Memorial laid by 'last Tommy' Harry Patch stolen
A memorial stone laid by Britain's last survivor of the World War One trenches, Harry Patch, has been stolen from a plinth in Belgium.
Mr Patch, who died in 2009 aged 111, was the last surviving British soldier to have fought in the conflict, and was present at the unveiling in 2008.
RAF Air Cadets visiting the 6ft (1.8m) memorial found it missing on Tuesday.
Police in Belgium said officers were investigating the theft of the plaque.
Chief Commissioner Georges Aeck, from Ypres Police, said: "We have been informed of the theft of the plaque on the 12 of July. We have started an investigation but so far without any results."
The Commonwealth War Graves Commission said it was aware the stone was no longer in place.
Peter Francis, from the commission, said if it had been stolen the person who had taken it "should be deeply ashamed of themselves".
"It beggars belief that someone would take a memorial to a man who typified the service and sacrifice of millions of young men during the First World War," he said.

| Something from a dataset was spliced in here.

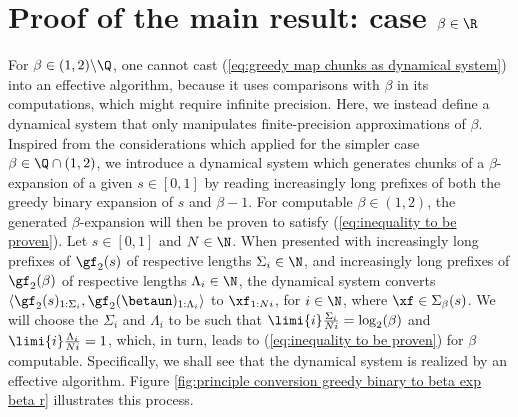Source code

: 
\section{\texorpdfstring{Proof of the main result: case $\beta \in \R$}{}}



For $\beta \in (1,2) \backslash \Q$, one cannot cast (\ref{eq:greedy map chunks as dynamical system}) into an effective algorithm, because it uses comparisons with $\beta$ in its computations, which might require infinite precision. Here, we instead define a dynamical system that only manipulates finite-precision approximations of $\beta$. Inspired from the considerations which applied for the simpler case $\beta \in \Q \cap (1,2)$, we introduce a dynamical system which generates chunks of a $\beta$-expansion of a given $s \in [0,1]$ by reading increasingly long prefixes of both the greedy binary expansion of $s$ and $\beta - 1$. For computable $\beta \in (1,2)$, the generated $\beta$-expansion will then be proven to satisfy (\ref{eq:inequality to be proven}). Let $s \in [0,1]$ and $N\in \N$. When presented with increasingly long prefixes of $\gf_2(s)$ of respective lengths $\Sigma_i \in \N$, and increasingly long prefixes of $\gf_2(\beta)$ of respective lengths $\Lambda_i \in \N$, the dynamical system converts $\langle \gf_2(s)_{1: \Sigma_i}, \gf_2(\betaun)_{1: \Lambda_i}\rangle$ to $\xf_{1: Ni}$, for $i \in \N$, where $\xf \in \Sigma_\beta(s)$. We will choose the $\Sigma_i$ and $\Lambda_i$ to be such that $\limi{i} \frac{\Sigma_i}{Ni} = \log_2(\beta)$ and $\limi{i} \frac{\Lambda_i}{Ni} = 1$, which, in turn, leads to (\ref{eq:inequality to be proven}) for $\beta$ computable. Specifically, we shall see that the dynamical system is realized by an effective algorithm. Figure \ref{fig:principle conversion greedy binary to beta exp beta r} illustrates this process.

Despite an appeal for information and a police investigation, the memorial's whereabouts and condition is unknown.
A crowdfunding appeal to replace the stone, which went missing on 11 July, reached its target of 1,500 euros in less than five hours.
Simon Louagie, education officer at nearby Peace Village which houses an estimated 25,000 guests who visit the battlefields every year, met Mr Patch when he was 16.
"Harry made a very big impression on me which got me involved in this job," he said.
"He would be very sad and shocked to know it had gone but equally very happy it was being replaced as a memorial to his comrades so quickly."
Mr Louagie said a local stonemason would be commissioned to make a replacement.
Nick Tolson, chairman of the 914 (Glastonbury and Street) Squadron, said Mr Patch, from Combe Down, near Bath, would have been "absolutely gutted" at the news.
His wife Alison, who is officer-in-charge of the Squadron, had gone out with 10 to 12 cadets to visit the Langemarck area and planned to clean the memorial.
But when they arrived on Tuesday there was a sign next to it appealing for information.
"Alison promised Harry face-to-face that she would look after the memorial," Mr Tolson said.
He added: "It marked the point where he crossed the Steenbeek brook in 1917 where three men were killed and Harry was injured before the attack on Langemarck.
"The stone was paid for by Harry and he organised it. Harry would be absolutely gutted, he was such a peaceful gentleman."
Langemarck is the site of one of only four German cemeteries in the western Flanders region of Belgium with more than 44,000 soldiers buried there.
The village is about six miles (10km) north of Ypres where hundreds of thousands of soldiers lost their lives in World War One.